DATA SHOWN:
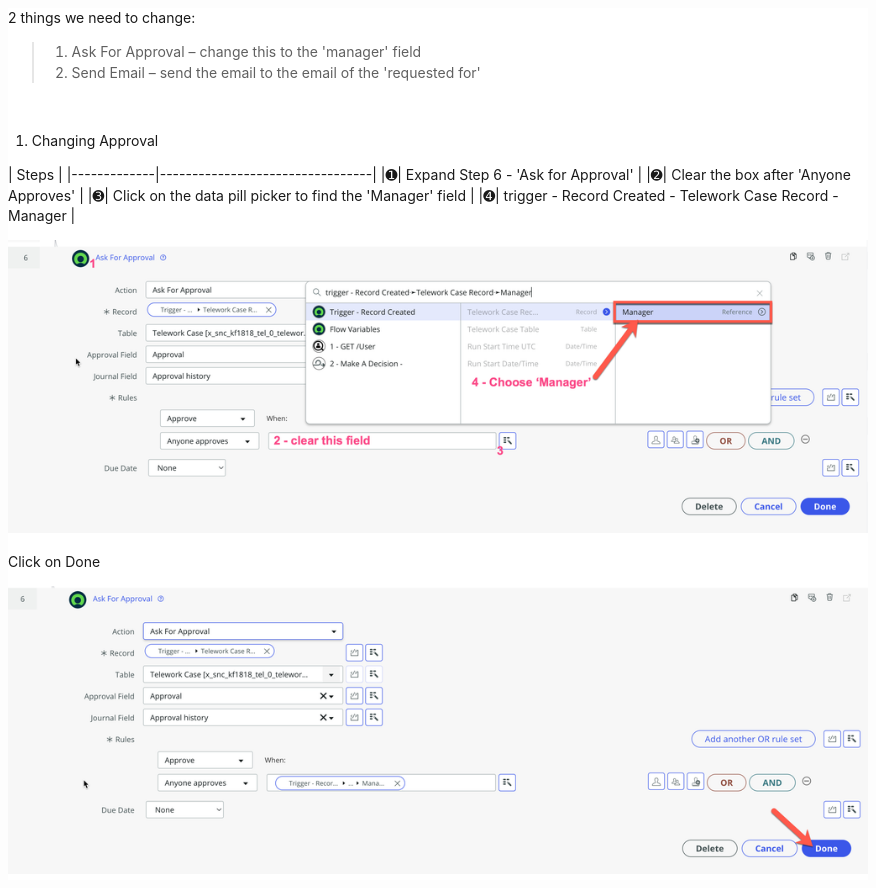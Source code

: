 
2 things we need to change:

>1. Ask For Approval – change this to the 'manager' field
>2. Send Email – send the email to the email of the 'requested for'
<br/> 

1. Changing Approval

  | Steps | 
    |-------------|---------------------------------|
    |<span className="large-number">➊</span>| Expand Step 6 - 'Ask for Approval' |
    |<span className="large-number">➋</span>| Clear the box after 'Anyone Approves'  |
    |<span className="large-number">➌</span>| Click on the data pill picker to find the 'Manager' field |
    |<span className="large-number">➍</span>| trigger - Record Created - Telework Case Record - Manager |

  ![](./Forms%20Images/mainflow202_new.jpg)  

  Click on <span className="button-purple">Done</span> 

  ![](./Forms%20Images/mainflow203_new.jpg)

WORK ORDER: Would you show each line of the material above that contains the string "span"?

WORKED SOLUTION:
    |<span className="large-number">➊</span>| Expand Step 6 - 'Ask for Approval' |
    |<span className="large-number">➋</span>| Clear the box after 'Anyone Approves'  |
    |<span className="large-number">➌</span>| Click on the data pill picker to find the 'Manager' field |
    |<span className="large-number">➍</span>| trigger - Record Created - Telework Case Record - Manager |
  Click on <span className="button-purple">Done</span> 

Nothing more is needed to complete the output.